In [1]:
import math
import os
import pandas as pd
from sklearn.model_selection import train_test_split

Problem 1

In [2]:
df_sst = pd.read_csv("SST-2/train.tsv", delimiter="\t")
labels = df_sst['label']
X_train, X_temp, y_train, y_temp=train_test_split(df_sst, labels, test_size=(100 + 100), random_state=42)
X_validation, X_test, y_validation, y_test=train_test_split(X_temp, y_temp, test_size=100, random_state=42)
prior_prob_positive=y_train.sum()/len(y_train)
prior_prob_negative=1-prior_prob_positive
print("Prior probability of positive class in the training set:", prior_prob_positive)
print("Prior probability of negative class in the training set:", prior_prob_negative)

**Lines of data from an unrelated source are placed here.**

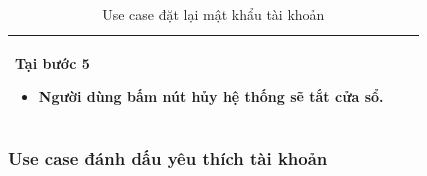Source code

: \documentclass[12pt,a4paper]{article}
\begin{document}
\begin{table}[H]
\begin{tabular}{|p{3.5cm}|p{11.5cm}|c|}
            Tại bước 5\newline
            \vspace{-.8cm}\begin{itemize}
                              \item Người dùng bấm nút hủy hệ thống sẽ tắt cửa sổ.
            \end{itemize} \\
            \hline
        \end{tabular}
        \caption{Use case đặt lại mật khẩu tài khoản}
    \end{table}

    \subsubsection*{Use case đánh dấu yêu thích tài khoản}
\end{document}
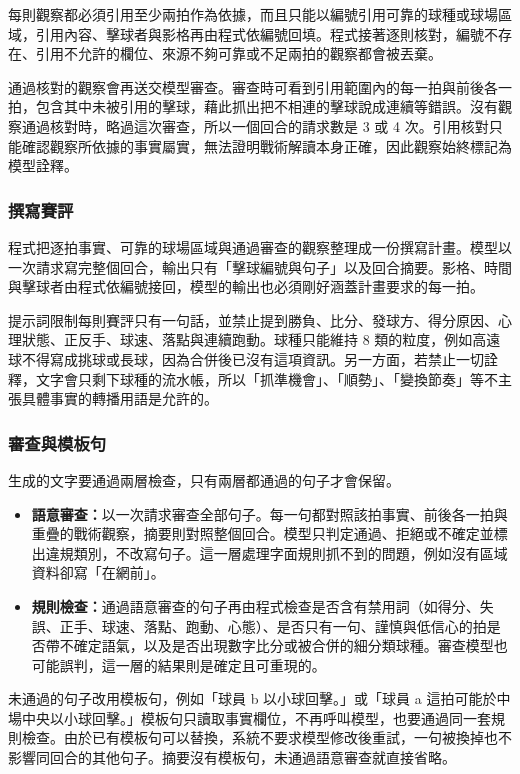 每則觀察都必須引用至少兩拍作為依據，而且只能以編號引用可靠的球種或球場區域，引用內容、擊球者與影格再由程式依編號回填。程式接著逐則核對，編號不存在、引用不允許的欄位、來源不夠可靠或不足兩拍的觀察都會被丟棄。

通過核對的觀察會再送交模型審查。審查時可看到引用範圍內的每一拍與前後各一拍，包含其中未被引用的擊球，藉此抓出把不相連的擊球說成連續等錯誤。沒有觀察通過核對時，略過這次審查，所以一個回合的請求數是 3 或 4 次。引用核對只能確認觀察所依據的事實屬實，無法證明戰術解讀本身正確，因此觀察始終標記為模型詮釋。

\subsubsection{撰寫賽評}

程式把逐拍事實、可靠的球場區域與通過審查的觀察整理成一份撰寫計畫。模型以一次請求寫完整個回合，輸出只有「擊球編號與句子」以及回合摘要。影格、時間與擊球者由程式依編號接回，模型的輸出也必須剛好涵蓋計畫要求的每一拍。

提示詞限制每則賽評只有一句話，並禁止提到勝負、比分、發球方、得分原因、心理狀態、正反手、球速、落點與連續跑動。球種只能維持 8 類的粒度，例如高遠球不得寫成挑球或長球，因為合併後已沒有這項資訊。另一方面，若禁止一切詮釋，文字會只剩下球種的流水帳，所以「抓準機會」、「順勢」、「變換節奏」等不主張具體事實的轉播用語是允許的。

\subsubsection{審查與模板句}

生成的文字要通過兩層檢查，只有兩層都通過的句子才會保留。

\begin{itemize}
  \item \textbf{語意審查：}以一次請求審查全部句子。每一句都對照該拍事實、前後各一拍與重疊的戰術觀察，摘要則對照整個回合。模型只判定通過、拒絕或不確定並標出違規類別，不改寫句子。這一層處理字面規則抓不到的問題，例如沒有區域資料卻寫「在網前」。
  \item \textbf{規則檢查：}通過語意審查的句子再由程式檢查是否含有禁用詞（如得分、失誤、正手、球速、落點、跑動、心態）、是否只有一句、謹慎與低信心的拍是否帶不確定語氣，以及是否出現數字比分或被合併的細分類球種。審查模型也可能誤判，這一層的結果則是確定且可重現的。
\end{itemize}

未通過的句子改用模板句，例如「球員 b 以小球回擊。」或「球員 a 這拍可能於中場中央以小球回擊。」模板句只讀取事實欄位，不再呼叫模型，也要通過同一套規則檢查。由於已有模板句可以替換，系統不要求模型修改後重試，一句被換掉也不影響同回合的其他句子。摘要沒有模板句，未通過語意審查就直接省略。

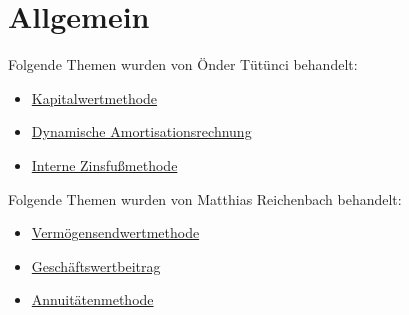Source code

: \chapter{Allgemein}
\label{Einfuehrung}

\bigskip
\bigskip

Folgende Themen wurden von Önder Tütünci behandelt:

\begin{itemize}
    \item \hyperref[Kapitalwertmethode]{Kapitalwertmethode}
    \item \hyperref[Dynamische Amortisationsrechnung]{Dynamische Amortisationsrechnung}
    \item \hyperref[Interne Zinsfussmethode]{Interne Zinsfußmethode}
\end{itemize}

\bigskip
\bigskip

\noindent
Folgende Themen wurden von Matthias Reichenbach behandelt:

\begin{itemize}
    \item \hyperref[Vermoegensendwertmethode]{Vermögensendwertmethode}
    \item \hyperref[Geschaeftswertbeitrag]{Geschäftswertbeitrag}
    \item \hyperref[Annuitaetenmethode]{Annuitätenmethode}
\end{itemize}
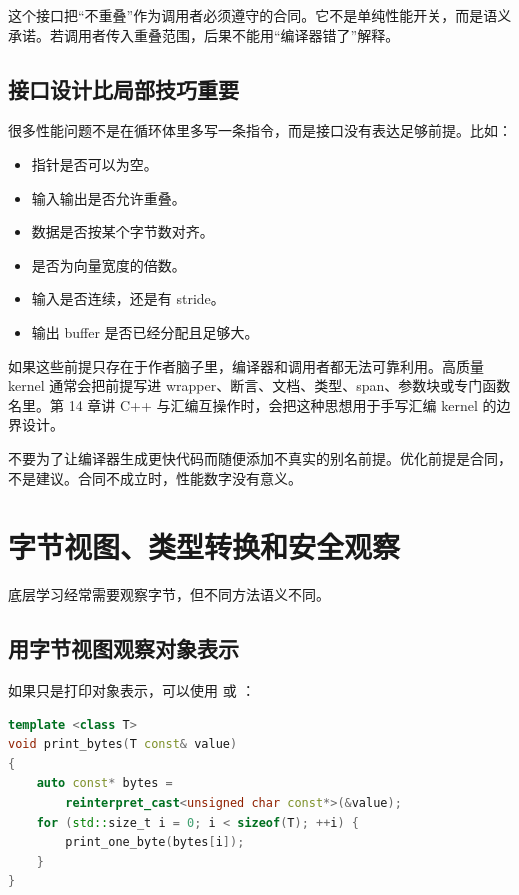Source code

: 这个接口把“不重叠”作为调用者必须遵守的合同。它不是单纯性能开关，而是语义承诺。若调用者传入重叠范围，后果不能用“编译器错了”解释。

\subsection{接口设计比局部技巧重要}

很多性能问题不是在循环体里多写一条指令，而是接口没有表达足够前提。比如：

\begin{itemize}
  \item 指针是否可以为空。
  \item 输入输出是否允许重叠。
  \item 数据是否按某个字节数对齐。
  \item {} 是否为向量宽度的倍数。
  \item 输入是否连续，还是有 stride。
  \item 输出 buffer 是否已经分配且足够大。
\end{itemize}

如果这些前提只存在于作者脑子里，编译器和调用者都无法可靠利用。高质量 kernel 通常会把前提写进 wrapper、断言、文档、类型、span、参数块或专门函数名里。第 14 章讲 C++ 与汇编互操作时，会把这种思想用于手写汇编 kernel 的边界设计。

\begin{warningbox}
不要为了让编译器生成更快代码而随便添加不真实的别名前提。优化前提是合同，不是建议。合同不成立时，性能数字没有意义。
\end{warningbox}

\section{字节视图、类型转换和安全观察}

底层学习经常需要观察字节，但不同方法语义不同。

\subsection{用字节视图观察对象表示}

如果只是打印对象表示，可以使用  或 ：

\begin{lstlisting}[language=C++]
template <class T>
void print_bytes(T const& value)
{
    auto const* bytes =
        reinterpret_cast<unsigned char const*>(&value);
    for (std::size_t i = 0; i < sizeof(T); ++i) {
        print_one_byte(bytes[i]);
    }
}
\end{lstlisting}

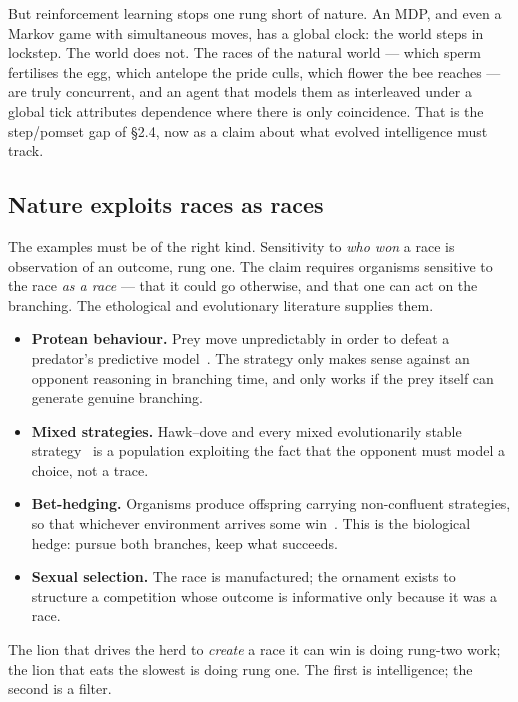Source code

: \documentclass[11pt]{article}
\theoremstyle{plain}
\theoremstyle{definition}
\theoremstyle{remark}
\begin{document}
But reinforcement learning stops one rung short of nature. An MDP, and even a
Markov game with simultaneous moves, has a global clock: the world steps in
lockstep. The world does not. The races of the natural world --- which sperm
fertilises the egg, which antelope the pride culls, which flower the bee
reaches --- are truly concurrent, and an agent that models them as
interleaved under a global tick attributes dependence where there is only
coincidence. That is the step/pomset gap of \S2.4, now as a claim about what
evolved intelligence must track.

\subsection{Nature exploits races as races}

The examples must be of the right kind. Sensitivity to \emph{who won} a race
is observation of an outcome, rung one. The claim requires organisms sensitive
to the race \emph{as a race} --- that it could go otherwise, and that one can
act on the branching. The ethological and evolutionary literature supplies
them.

\begin{itemize}[leftmargin=2.2em,itemsep=0.25em]
\item \textbf{Protean behaviour.} Prey move unpredictably in order to defeat
a predator's predictive model~\cite{HumphriesDriver70}. The strategy only
makes sense against an opponent reasoning in branching time, and only works if
the prey itself can generate genuine branching.
\item \textbf{Mixed strategies.} Hawk--dove and every mixed evolutionarily
stable strategy~\cite{MaynardSmith82} is a population exploiting the fact that
the opponent must model a choice, not a trace.
\item \textbf{Bet-hedging.} Organisms produce offspring carrying non-confluent
strategies, so that whichever environment arrives some
win~\cite{SegerBrockmann87}. This is the biological hedge: pursue both
branches, keep what succeeds.
\item \textbf{Sexual selection.} The race is manufactured; the ornament exists
to structure a competition whose outcome is informative only because it was a
race.
\end{itemize}

The lion that drives the herd to \emph{create} a race it can win is doing
rung-two work; the lion that eats the slowest is doing rung one. The first is
intelligence; the second is a filter.
\end{document}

Prior probability of positive class in the training set: 0.5576702557000104
Prior probability of negative class in the training set: 0.4423297442999896


Problem 2

In [3]:
def tokenizer(sentence):
    retList=['<s>']
    tokenized_sentence=sentence.split()
    for word in tokenized_sentence:
        retList.append(word)
    retList.append('</s>')
    return retList

X_train['tokenized_sentence']=X_train['sentence'].apply(tokenizer)
print("Tokenization of the first sentence in the training set:")
print(type(X_train['tokenized_sentence'].iloc[0]))
vocabulary=set()
for tokens in X_train['tokenized_sentence']:
    vocabulary.update(tokens)

vocabulary_size=len(vocabulary)
print("\nVocabulary size of the training set (including start and end symbols):", vocabulary_size)

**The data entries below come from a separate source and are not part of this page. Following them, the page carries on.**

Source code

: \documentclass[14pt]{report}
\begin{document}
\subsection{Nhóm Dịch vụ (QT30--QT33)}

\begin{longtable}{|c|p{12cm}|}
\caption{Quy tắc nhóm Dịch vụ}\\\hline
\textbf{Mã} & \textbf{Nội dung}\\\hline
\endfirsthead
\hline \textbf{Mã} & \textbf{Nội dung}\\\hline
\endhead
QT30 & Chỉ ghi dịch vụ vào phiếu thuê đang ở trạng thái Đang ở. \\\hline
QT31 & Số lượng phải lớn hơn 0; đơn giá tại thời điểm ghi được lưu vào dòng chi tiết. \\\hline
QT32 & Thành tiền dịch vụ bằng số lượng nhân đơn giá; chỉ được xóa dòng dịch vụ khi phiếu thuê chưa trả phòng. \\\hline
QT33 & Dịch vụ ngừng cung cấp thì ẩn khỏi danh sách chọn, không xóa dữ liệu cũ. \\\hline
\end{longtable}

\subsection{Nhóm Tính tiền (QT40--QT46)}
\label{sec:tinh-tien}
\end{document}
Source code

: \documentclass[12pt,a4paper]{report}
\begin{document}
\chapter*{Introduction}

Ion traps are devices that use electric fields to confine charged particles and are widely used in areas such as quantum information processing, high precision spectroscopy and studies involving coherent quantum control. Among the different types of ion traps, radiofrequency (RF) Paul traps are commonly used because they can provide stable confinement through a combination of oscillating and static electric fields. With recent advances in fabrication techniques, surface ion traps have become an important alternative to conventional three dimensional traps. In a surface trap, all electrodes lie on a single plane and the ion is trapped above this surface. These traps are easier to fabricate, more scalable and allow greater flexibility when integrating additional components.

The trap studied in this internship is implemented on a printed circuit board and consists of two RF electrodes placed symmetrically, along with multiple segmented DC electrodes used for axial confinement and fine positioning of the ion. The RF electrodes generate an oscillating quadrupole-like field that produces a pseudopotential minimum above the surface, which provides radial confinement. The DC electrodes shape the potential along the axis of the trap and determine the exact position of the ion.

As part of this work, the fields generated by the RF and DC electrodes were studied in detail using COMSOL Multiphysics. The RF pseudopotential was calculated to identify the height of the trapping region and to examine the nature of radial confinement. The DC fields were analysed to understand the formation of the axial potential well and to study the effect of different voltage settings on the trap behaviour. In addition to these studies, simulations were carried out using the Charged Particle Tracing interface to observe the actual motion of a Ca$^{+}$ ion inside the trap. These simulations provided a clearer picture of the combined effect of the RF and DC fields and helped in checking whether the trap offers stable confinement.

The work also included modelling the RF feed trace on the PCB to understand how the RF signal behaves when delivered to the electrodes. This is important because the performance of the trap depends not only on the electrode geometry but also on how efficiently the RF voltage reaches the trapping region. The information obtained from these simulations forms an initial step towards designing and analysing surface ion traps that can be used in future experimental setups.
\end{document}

Tokenization of the first sentence in the training set:
<class 'list'>

Vocabulary size of the training set (including start and end symbols): 14817


Problem 3

In [4]:
def bigram_counts_organizer(tokenized_sequences):
    bigram_counts={}
    for sequence in tokenized_sequences:
        for i in range(len(sequence)-1):
            wi=sequence[i]
            wj=sequence[i+1]
            if wi not in bigram_counts:
                bigram_counts[wi] ={}
            if wj not in bigram_counts[wi]:
                bigram_counts[wi][wj]=0
            bigram_counts[wi][wj]+=1
    return bigram_counts

bigram_counts = bigram_counts_organizer(X_train['tokenized_sentence'])
start_with_the_count = bigram_counts["<s>"].get("the", 0)

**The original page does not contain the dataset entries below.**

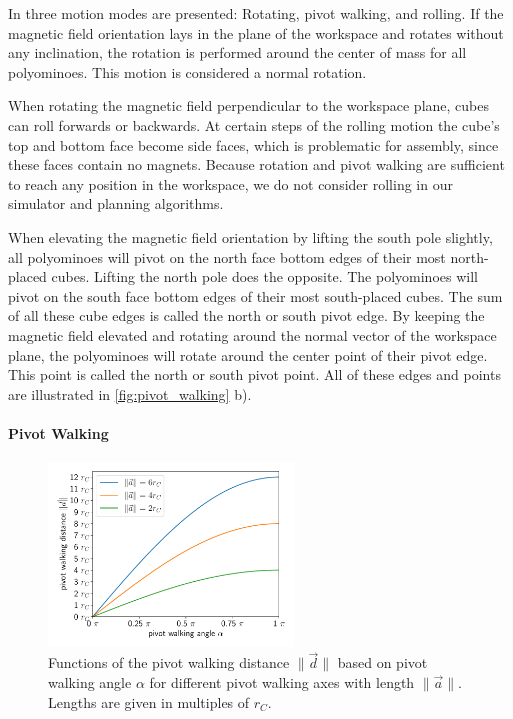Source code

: In \cite{Bhattacharjee2022} three motion modes are presented: Rotating, pivot walking, and rolling.
If the magnetic field orientation lays in the plane of the workspace and rotates without any inclination, the rotation is performed around the center of mass for all polyominoes.
This motion is considered a normal rotation.

When rotating the magnetic field perpendicular to the workspace plane, cubes can roll forwards or backwards.
At certain steps of the rolling motion the cube's top and bottom face become side faces, which is problematic for assembly, since these faces contain no magnets.
Because rotation and pivot walking are sufficient to reach any position in the workspace, we do not consider rolling in our simulator and planning algorithms.

\newpage

When elevating the magnetic field orientation by lifting the south pole slightly, all polyominoes will pivot on the north face bottom edges of their most north-placed cubes.
Lifting the north pole does the opposite. The polyominoes will pivot on the south face bottom edges of their most south-placed cubes.
The sum of all these cube edges is called the north or south pivot edge.
By keeping the magnetic field elevated and rotating around the normal vector of the workspace plane, the polyominoes will rotate around the center point of their pivot edge.
This point is called the north or south pivot point.
All of these edges and points are illustrated in \autoref{fig:pivot_walking} b).


\paragraph{Pivot Walking}

\begin{figure}
	\centering
	\includegraphics[width=0.58\textwidth]{figures/plots/pivot_walking_angle.pdf}
	\caption[Functions of $\lVert \vec{d} \rVert$ based on $\alpha$ for different $\lVert \vec{a} \rVert$]{Functions of the pivot walking distance $\lVert \vec{d} \rVert$ based on pivot walking angle $\alpha$ for different pivot walking axes with length $\lVert \vec{a} \rVert$. Lengths are given in multiples of $r_C$.}
	\label{fig:pw_angle_plot}
\end{figure}


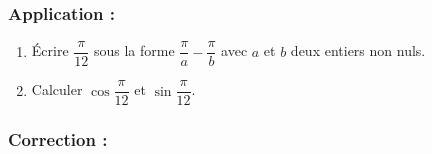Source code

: \documentclass[12pt,a4paper]{article}
\begin{document}
\subsubsection*{\textcolor{myblue}{Application :}}

\begin{enumerate}
    \item Écrire $\dfrac{\pi}{12}$ sous la forme $\dfrac{\pi}{a} - \dfrac{\pi}{b}$ avec $a$ et $b$ deux entiers non nuls.
    \item Calculer $\cos \dfrac{\pi}{12}$ et $\sin \dfrac{\pi}{12}$.
\end{enumerate}

\vspace{0.5cm}

\subsubsection*{\textcolor{myblue}{Correction :}}
\end{document}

print("The bigram ('<s>', 'the') occurs", start_with_the_count,"times in the training set:")


The bigram ('<s>', 'the') occurs 4451 times in the training set:


Problem 4

In [5]:
def Lidstone_smoothing(curr_word,prev_word,bigram_counts,alpha,vocab_size):
    count_bigram=0
    if prev_word in bigram_counts and curr_word in bigram_counts[prev_word]:
        count_bigram=bigram_counts[prev_word][curr_word]
    count_prev_word=sum(bigram_counts.get(prev_word, {}).values())
    return math.log(((count_bigram+alpha)/(count_prev_word+alpha*vocab_size)))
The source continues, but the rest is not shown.